Um primo distante, pensou Paradise. Ela reconheceu aquele nome.
- Por favor, - o macho disse. - Me tranque em um quarto se achar necessário.
- Eu sou um empregado leal do Rei.
- Então não vire as costas para uma vantagem tática.
- O que você está sugerindo?
- Em retorno pela segurança debaixo de seu teto, estou pronto para dizer a você tudo que eu sei sobre o Bando dos Bastardos. O que eles fazem durante as horas
do dia. Quais são seus padrões. Onde eles se encontram durante a noite. Como eles pensam e lutam. Seguramente isto vale a pena o uso de uma cama.

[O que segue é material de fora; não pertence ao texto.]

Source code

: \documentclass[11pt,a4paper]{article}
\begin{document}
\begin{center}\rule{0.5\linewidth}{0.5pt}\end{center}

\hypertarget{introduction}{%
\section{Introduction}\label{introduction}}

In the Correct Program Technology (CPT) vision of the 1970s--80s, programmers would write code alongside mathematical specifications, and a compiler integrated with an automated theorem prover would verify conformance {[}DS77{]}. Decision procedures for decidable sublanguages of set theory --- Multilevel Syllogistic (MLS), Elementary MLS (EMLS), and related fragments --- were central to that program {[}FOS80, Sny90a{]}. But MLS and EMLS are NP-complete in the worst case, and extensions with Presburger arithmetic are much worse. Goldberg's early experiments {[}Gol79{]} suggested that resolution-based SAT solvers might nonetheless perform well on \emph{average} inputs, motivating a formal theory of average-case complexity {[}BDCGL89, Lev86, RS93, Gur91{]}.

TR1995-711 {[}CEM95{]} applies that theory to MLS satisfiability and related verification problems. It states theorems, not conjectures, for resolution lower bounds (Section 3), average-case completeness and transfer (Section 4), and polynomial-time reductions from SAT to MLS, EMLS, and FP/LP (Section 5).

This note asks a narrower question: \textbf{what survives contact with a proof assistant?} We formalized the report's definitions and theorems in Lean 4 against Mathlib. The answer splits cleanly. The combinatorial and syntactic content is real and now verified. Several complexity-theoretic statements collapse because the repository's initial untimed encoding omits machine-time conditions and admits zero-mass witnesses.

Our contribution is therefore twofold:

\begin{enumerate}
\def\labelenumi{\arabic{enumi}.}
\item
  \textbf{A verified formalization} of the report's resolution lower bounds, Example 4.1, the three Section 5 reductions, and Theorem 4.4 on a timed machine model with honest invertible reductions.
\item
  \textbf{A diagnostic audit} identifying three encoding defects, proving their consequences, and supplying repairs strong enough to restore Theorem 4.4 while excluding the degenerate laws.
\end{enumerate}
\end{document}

Paradise não podia aguentar. Ela tinha de ver quem ele era.
Avançando para fora, ela enrolou seu corpo em torno do arco da porta e olhou sobre os ombros rígidos de seu pai. Seu primeiro pensamento foi que a roupa de couro
e a esfarrapada camisa de botão não condiziam com sua entonação. Seu segundo pensamento foi que seus olhos estavam fundos, eles estavam tão cansados.
Ele realmente parecia ter vindo das linhas de frente de uma guerra, algo doce e doentio manchando o ar que envolvia seu corpo quando entrou na casa.
O macho a notou imediatamente, e seu rosto registrou algo que ele rapidamente escondeu.
Seu pai olhou por cima do ombro e a encarou. - Paradise, - ele sussurrou.
- Eu posso entender por que você hesita, - disse o macho, seus olhos nunca deixando os dela. - Realmente, ela é preciosa.
Seu pai virou. - Você deve ir.
O macho caiu a um joelho e curvou sua cabeça, pôs uma mão sobre seu coração e ergueu a outra mão aberta em direção ao céu.
No Antigo Idioma, disse suavemente, - Juro por este meio sobre nosso ancestral em comum que não trarei nenhum mal a você, sua filha de sangue ou qualquer coisa
viva dentro destas paredes... Ou a Virgem Escriba pode cortar minha vida diante de seus olhos.
Seu pai olhou para ela e cortou o braço no ar, uma ordem para ela sair e não voltar.
Ela levantou as mãos e assentiu com a cabeça, Okay, okay, okaaay.
Movendo-se depressa, ela voltou para a biblioteca transversalmente aos painéis junto à lareira. Atingindo sob a terceira prateleira do chão até o ponto de gatilho
oculto, ela apertou a alavanca e foi capaz de empurrar toda a carga de livros para fora e sobre a faixa bem oleada. Com um deslizamento rápido, ela surgiu para o
corredor totalmente acabado que corria em um quadrado em torno do primeiro andar da casa, proporcionando acesso, visual e real, para cada quarto através de portas
e ponto de vista ocultos.
Era como se fosse tirado de um filme de Alfred Hitchcock.
Trancando-se dentro da sala, Paradise foi para as escadas rasas que estavam por todo o caminho na parte de trás e, conforme subiu os degraus, ela desejou que
pudesse ouvir o que eles estavam dizendo. Como de costume, porém, ela estava no escuro; seu pai nunca lhe dizia nada sobre nada.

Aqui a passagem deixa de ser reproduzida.